**DESCRIPTION OF THE TASK**
If a line of the records holds the word "your", copy it out.
---- MATERIALS PROVIDED
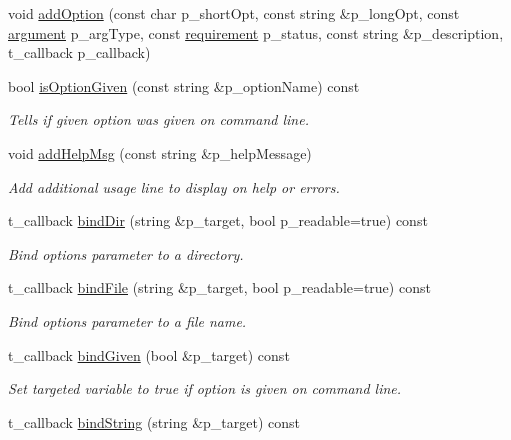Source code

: \begin{DoxyCompactItemize}
void \hyperlink{classxtd_1_1Application_a7cea42a03984ceed3bae129ff9e1ef54}{add\+Option} (const char p\+\_\+short\+Opt, const string \&p\+\_\+long\+Opt, const \hyperlink{classxtd_1_1Application_a672c075ed901e463609077d571a714c7}{argument} p\+\_\+arg\+Type, const \hyperlink{classxtd_1_1Application_a49c0397e9fd22067e3a536443a17fe24}{requirement} p\+\_\+status, const string \&p\+\_\+description, t\+\_\+callback p\+\_\+callback)
\item 
bool \hyperlink{classxtd_1_1Application_a4aca412c4a0bcd761e28b0350bd71578}{is\+Option\+Given} (const string \&p\+\_\+option\+Name) const 
\begin{DoxyCompactList}\small\item\em Tells if given option was given on command line. \end{DoxyCompactList}\item 
void \hyperlink{classxtd_1_1Application_abdfaafd220104a063c344a4f7e126ec0}{add\+Help\+Msg} (const string \&p\+\_\+help\+Message)
\begin{DoxyCompactList}\small\item\em Add additional usage line to display on help or errors. \end{DoxyCompactList}\item 
t\+\_\+callback \hyperlink{classxtd_1_1Application_a2b491ba745bbd3b2d01d9e623c0aff60}{bind\+Dir} (string \&p\+\_\+target, bool p\+\_\+readable=true) const 
\begin{DoxyCompactList}\small\item\em Bind option\textquotesingle{}s parameter to a directory. \end{DoxyCompactList}\item 
t\+\_\+callback \hyperlink{classxtd_1_1Application_ab10f6dde0bf4034dff7eafe8a45c2029}{bind\+File} (string \&p\+\_\+target, bool p\+\_\+readable=true) const 
\begin{DoxyCompactList}\small\item\em Bind option\textquotesingle{}s parameter to a file name. \end{DoxyCompactList}\item 
t\+\_\+callback \hyperlink{classxtd_1_1Application_a59b986c85c2e1d9473f73df10425dfcf}{bind\+Given} (bool \&p\+\_\+target) const 
\begin{DoxyCompactList}\small\item\em Set targeted variable to true if option is given on command line. \end{DoxyCompactList}\item 
t\+\_\+callback \hyperlink{classxtd_1_1Application_a36a351db3830e2e894a39fbd42842280}{bind\+String} (string \&p\+\_\+target) const 

\end{DoxyCompactItemize}
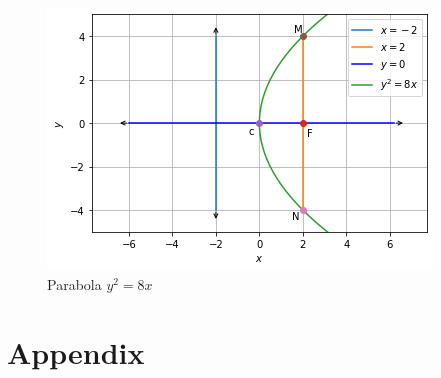 \documentclass[journal,12pt,twocolumn]{IEEEtran}
\begin{document}
\begin{figure}[!ht]
\centering
\includegraphics[width=\columnwidth]{Figure6}
\caption{Parabola $y^2=8x$ }
\label{fig:parabola}	
\end{figure}

\section{Appendix}
\end{document}
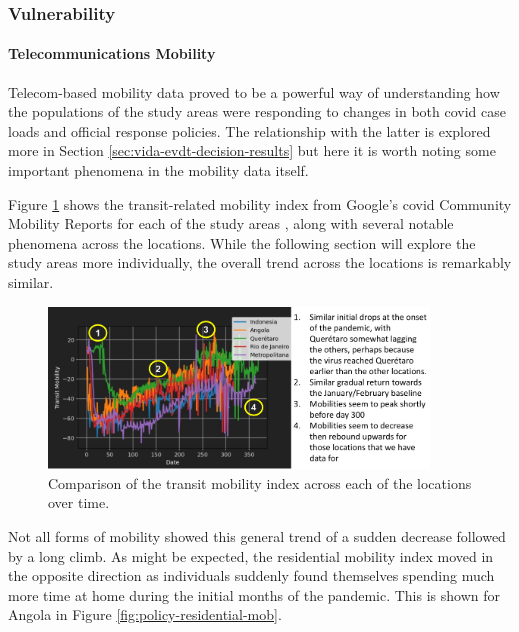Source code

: \subsubsection{Vulnerability} \label{sec:vida-evdt-v-result}

\paragraph{Telecommunications Mobility} \leavevmode\newline

Telecom-based mobility data proved to be a powerful way of understanding how the populations of the study areas were responding to changes in both \ac{covid} case loads and official response policies. The relationship with the latter is explored more in Section \ref{sec:vida-evdt-decision-results} but here it is worth noting some important phenomena in the mobility data itself.

Figure \ref{fig:transit-mobility-comparison} shows the transit-related mobility index from Google's \ac{covid} Community Mobility Reports for each of the study areas \cite{googleCOVID19CommunityMobility}, along with several notable phenomena across the locations. While the following section will explore the study areas more individually, the overall trend across the locations is remarkably similar. 

\begin{figure}[!htb]
\centering
\includegraphics[width=0.9\textwidth]{Figures/chap5/transit-mobility-comparison.png}
\caption[Transit Mobility Over Time for All Locations]{Comparison of the transit mobility index across each of the locations over time.}
\label{fig:transit-mobility-comparison}
\end{figure}

Not all forms of mobility showed this general trend of a sudden decrease followed by a long climb. As might be expected, the residential mobility index moved in the opposite direction as individuals suddenly found themselves spending much more time at home during the initial months of the pandemic. This is shown for Angola in Figure \ref{fig:policy-residential-mob}.

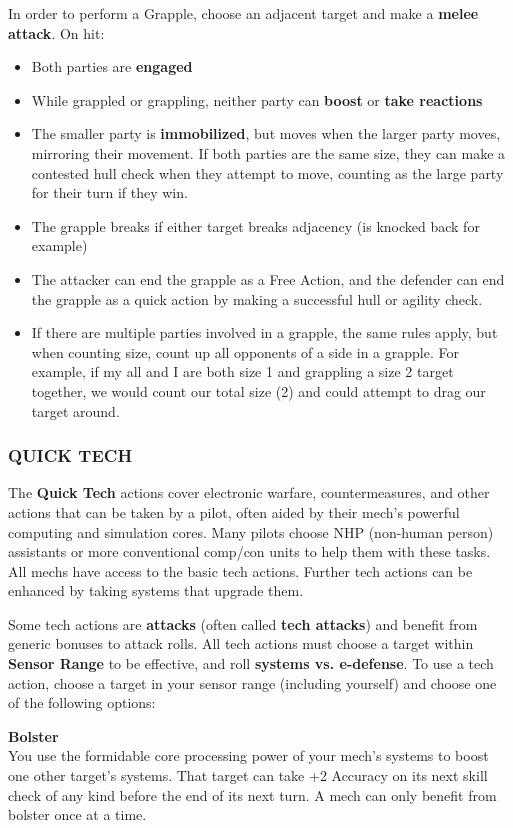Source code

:In order to perform a Grapple, choose an adjacent target and make a \textbf{melee attack}. On hit:
\begin{itemize}
    \item Both parties are \textbf{engaged}
    \item While grappled or grappling, neither party can \textbf{boost} or \textbf{take reactions}
    \item The smaller party is \textbf{immobilized}, but moves when the larger party moves, mirroring their movement. If both parties are the same size, they can make a contested hull check when they attempt to move, counting as the large party for their turn if they win.
    \item The grapple breaks if either target breaks adjacency (is knocked back for example)
    \item The attacker can end the grapple as a Free Action, and the defender can end the grapple as a quick action by making a successful hull or agility check.
    \item If there are multiple parties involved in a grapple, the same rules apply, but when counting size, count up all opponents of a side in a grapple. For example, if my all and I are both size 1 and grappling a size 2 target together, we would count our total size (2) and could attempt to drag our target around. 
\end{itemize}

\subsubsection{QUICK TECH}
The \textbf{Quick Tech} actions cover electronic warfare, countermeasures, and other actions that can be taken by a pilot, often aided by their mech’s powerful computing and simulation cores. Many pilots choose NHP (non-human person) assistants or more conventional comp/con units to help them with these tasks. All mechs have access to the basic tech actions. Further tech actions can be enhanced by taking systems that upgrade them. 


Some tech actions are \textbf{attacks} (often called \textbf{tech attacks}) and benefit from generic bonuses to attack rolls. All tech actions must choose a target within \textbf{Sensor Range} to be effective, and roll \textbf{systems vs. e-defense}. To use a tech action, choose a target in your sensor range (including yourself) and choose one of the following options:

\textbf{Bolster}\\
You use the formidable core processing power of your mech’s systems to boost one other target’s systems. That target can take +2 Accuracy on its next skill check of any kind before the end of its next turn. A mech can only benefit from bolster once at a time.

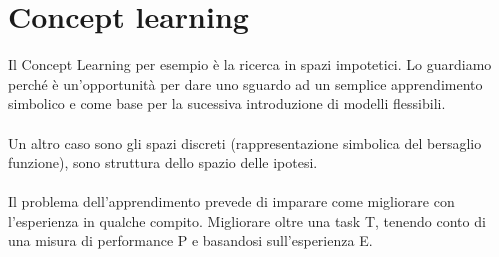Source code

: \newpage
\section{Concept learning}
Il Concept Learning per esempio è la ricerca in spazi impotetici. Lo guardiamo perché è 
un'opportunità per dare uno sguardo ad un semplice apprendimento simbolico e come base per la sucessiva
introduzione di modelli flessibili.\\\\
Un altro caso sono gli spazi discreti (rappresentazione simbolica del bersaglio funzione), sono struttura dello
spazio delle ipotesi.\\\\
Il problema dell'apprendimento prevede di imparare come migliorare con l'esperienza in qualche compito. Migliorare oltre una task T,
tenendo conto di una misura di performance P e basandosi sull'esperienza E.

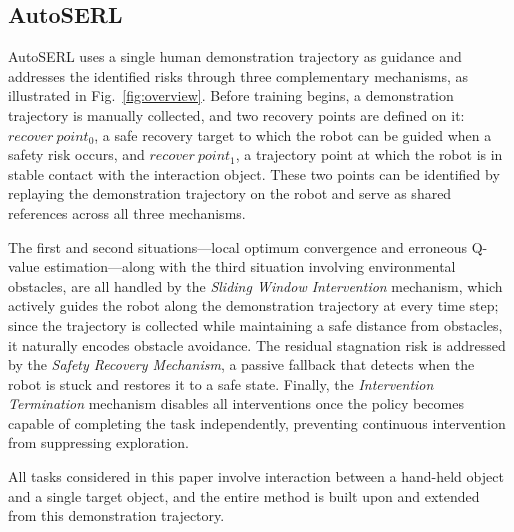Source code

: \documentclass[runningheads]{llncs}
\begin{document}
\subsection{AutoSERL}
AutoSERL uses a single human demonstration trajectory as guidance and addresses 
the identified risks through three complementary mechanisms, as illustrated in 
Fig.~\ref{fig:overview}. Before training begins, a demonstration trajectory 
is manually collected, and two recovery points are defined on it: 
$recover\ point_0$, a safe recovery target to which the robot can be guided 
when a safety risk occurs, and $recover\ point_1$, a trajectory point at which 
the robot is in stable contact with the interaction object. These two points 
can be identified by replaying the demonstration trajectory on the robot and 
serve as shared references across all three mechanisms.

The first and second situations—local optimum convergence and erroneous 
Q-value estimation—along with the third situation involving environmental 
obstacles, are all handled by the \textit{Sliding Window Intervention} 
mechanism, which actively guides the robot along the demonstration trajectory 
at every time step; since the trajectory is collected while maintaining a safe 
distance from obstacles, it naturally encodes obstacle avoidance. The residual 
stagnation risk is addressed by the \textit{Safety Recovery Mechanism}, a 
passive fallback that detects when the robot is stuck and restores it to a safe 
state. Finally, the \textit{Intervention Termination} mechanism disables all 
interventions once the policy becomes capable of completing the task 
independently, preventing continuous intervention from suppressing exploration.

All tasks considered in this paper involve interaction between a hand-held 
object and a single target object, and the entire method is built upon and 
extended from this demonstration trajectory.
\end{document}
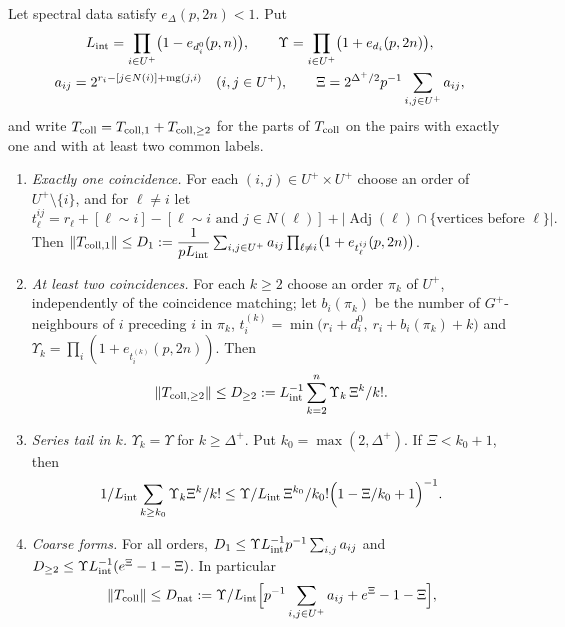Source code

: \begin{lemma}\label{lem:oct24-collision}
Let spectral data satisfy $e_\Delta(p,2n)<1$. Put
\[
\begin{gathered}
 L_{\rm int}=\prod_{i\in U^+}\bigl(1-e_{d^0_i}(p,n)\bigr),\qquad
 \Upsilon=\prod_{i\in U^+}\bigl(1+e_{d_i}(p,2n)\bigr),\\
 a_{ij}=2^{r_i-[j\in N(i)]+\mathrm{mg}(j,i)}\quad(i,j\in U^+),\qquad
 \Xi=2^{\Delta^+/2}p^{-1}\sum_{i,j\in U^+}a_{ij},
\end{gathered}
\]
and write $T_{\rm coll}=T_{\rm coll,1}+T_{\rm coll,\ge2}$ for the parts of
$T_{\rm coll}$ on the pairs with exactly one and with at least two common labels.
\begin{enumerate}[label=\textup{(\alph*)}]
\item \emph{Exactly one coincidence.} For each $(i,j)\in U^+\times U^+$ choose an
 order of $U^+\setminus\{i\}$, and for $\ell\ne i$ let
 \[
  t^{ij}_\ell=r_\ell+[\ell\sim i]-[\ell\sim i\text{ and }j\in N(\ell)]
  +|\operatorname{Adj}(\ell)\cap\{\text{vertices before }\ell\}|.
 \]
 Then
 $\norm{T_{\rm coll,1}}\le D_1:=\dfrac1{pL_{\rm int}}\sum_{i,j\in U^+}a_{ij}
 \prod_{\ell\ne i}\bigl(1+e_{t^{ij}_\ell}(p,2n)\bigr)$.
\item \emph{At least two coincidences.} For each $k\ge2$ choose an order $\pi_k$
 of $U^+$, independently of the coincidence matching; let $b_i(\pi_k)$ be the
 number of $G^+$-neighbours of $i$ preceding $i$ in $\pi_k$,
 $t^{(k)}_i=\min\bigl(r_i+d^0_i,\ r_i+b_i(\pi_k)+k\bigr)$ and
 $\Upsilon_k=\prod_i(1+e_{t^{(k)}_i}(p,2n))$. Then
 \begin{equation}\label{eq:oct24-collision}
  \norm{T_{\rm coll,\ge2}}\le D_{\ge2}:=L_{\rm int}^{-1}\sum_{k=2}^n\Upsilon_k\,
  \frac{\Xi^k}{k!}.
 \end{equation}
\item \emph{Series tail in $k$.} $\Upsilon_k=\Upsilon$ for
 $k\ge\Delta^+$. Put
 $k_0=\max(2,\Delta^+)$. If $\Xi<k_0+1$, then
 \[
  \frac1{L_{\rm int}}\sum_{k\ge k_0}\Upsilon_k\frac{\Xi^k}{k!}\le
  \frac\Upsilon{L_{\rm int}}\,\frac{\Xi^{k_0}}{k_0!}\Bigl(1-\frac\Xi{k_0+1}\Bigr)^{-1}.
 \]
\item \emph{Coarse forms.} For all orders,
 $D_1\le\Upsilon L_{\rm int}^{-1}p^{-1}\sum_{i,j}a_{ij}$ and
 $D_{\ge2}\le\Upsilon L_{\rm int}^{-1}(e^\Xi-1-\Xi)$. In particular
 \begin{equation}\label{eq:collision-natural}
  \norm{T_{\rm coll}}\le D_{\rm nat}:=\frac\Upsilon{L_{\rm int}}
  \Bigl[p^{-1}\sum_{i,j\in U^+}a_{ij}+e^\Xi-1-\Xi\Bigr],

\end{equation}
\end{enumerate}
\end{lemma}
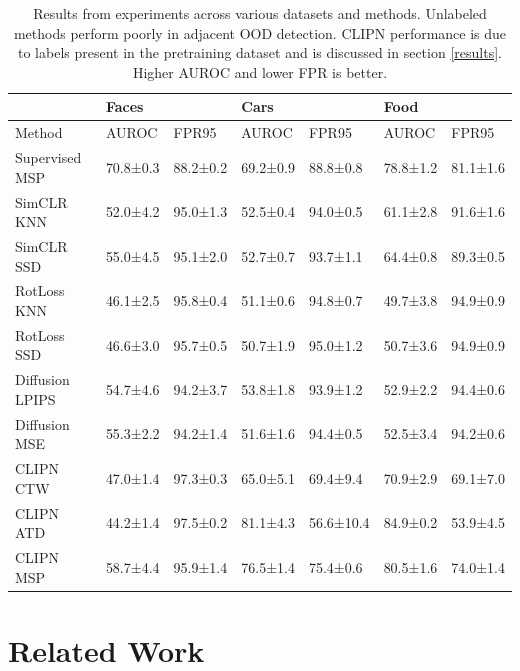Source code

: \documentclass{article} %
\theoremstyle{plain}
\theoremstyle{definition}
\theoremstyle{remark}
\begin{document}
\begin{table}[]

\caption{Results from experiments across various datasets and methods. Unlabeled methods perform poorly in adjacent OOD detection. CLIPN performance is due to labels present in the pretraining dataset and is discussed in section \ref{results}. Higher AUROC and lower FPR is better.  }
\vspace{2mm}
\centering
\begin{tabular}{l|ll|ll|ll}
\toprule
                & Faces    &          & Cars     &           & Food     &          \\ \hline
Method          & AUROC    & FPR95    & AUROC    & FPR95     & AUROC    & FPR95    \\ \midrule
Supervised MSP  & 70.8±0.3 & 88.2±0.2 & 69.2±0.9 & 88.8±0.8  & 78.8±1.2 & 81.1±1.6 \\ \midrule
SimCLR KNN      & 52.0±4.2 & 95.0±1.3 & 52.5±0.4 & 94.0±0.5  & 61.1±2.8 & 91.6±1.6 \\
SimCLR SSD      & 55.0±4.5 & 95.1±2.0 & 52.7±0.7 & 93.7±1.1  & 64.4±0.8 & 89.3±0.5 \\
RotLoss KNN     & 46.1±2.5 & 95.8±0.4 & 51.1±0.6 & 94.8±0.7  & 49.7±3.8 & 94.9±0.9 \\
RotLoss SSD     & 46.6±3.0 & 95.7±0.5 & 50.7±1.9 & 95.0±1.2  & 50.7±3.6 & 94.9±0.9 \\ \midrule
Diffusion LPIPS & 54.7±4.6 & 94.2±3.7 & 53.8±1.8 & 93.9±1.2  & 52.9±2.2 & 94.4±0.6 \\
Diffusion MSE   & 55.3±2.2 & 94.2±1.4 & 51.6±1.6 & 94.4±0.5  & 52.5±3.4 & 94.2±0.6 \\ \midrule
CLIPN CTW       & 47.0±1.4   & 97.3±0.3 & 65.0±5.1   & 69.4±9.4  & 70.9±2.9 & 69.1±7.0   \\
CLIPN ATD       & 44.2±1.4 & 97.5±0.2 & 81.1±4.3 & 56.6±10.4 & 84.9±0.2 & 53.9±4.5 \\
CLIPN MSP       & 58.7±4.4 & 95.9±1.4 & 76.5±1.4 & 75.4±0.6  & 80.5±1.6 & 74.0±1.4   \\ \bottomrule
\end{tabular}

\label{tab:results}
\end{table}


\renewcommand{\bfdefault}{bx}

\vspace{-2mm}\section{Related Work}\vspace{-2mm}
\end{document}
--------
**COMPLETED EXERCISE**
Some tech actions are \textbf{attacks} (often called \textbf{tech attacks}) and benefit from generic bonuses to attack rolls. All tech actions must choose a target within \textbf{Sensor Range} to be effective, and roll \textbf{systems vs. e-defense}. To use a tech action, choose a target in your sensor range (including yourself) and choose one of the following options:
You use the formidable core processing power of your mech’s systems to boost one other target’s systems. That target can take +2 Accuracy on its next skill check of any kind before the end of its next turn. A mech can only benefit from bolster once at a time.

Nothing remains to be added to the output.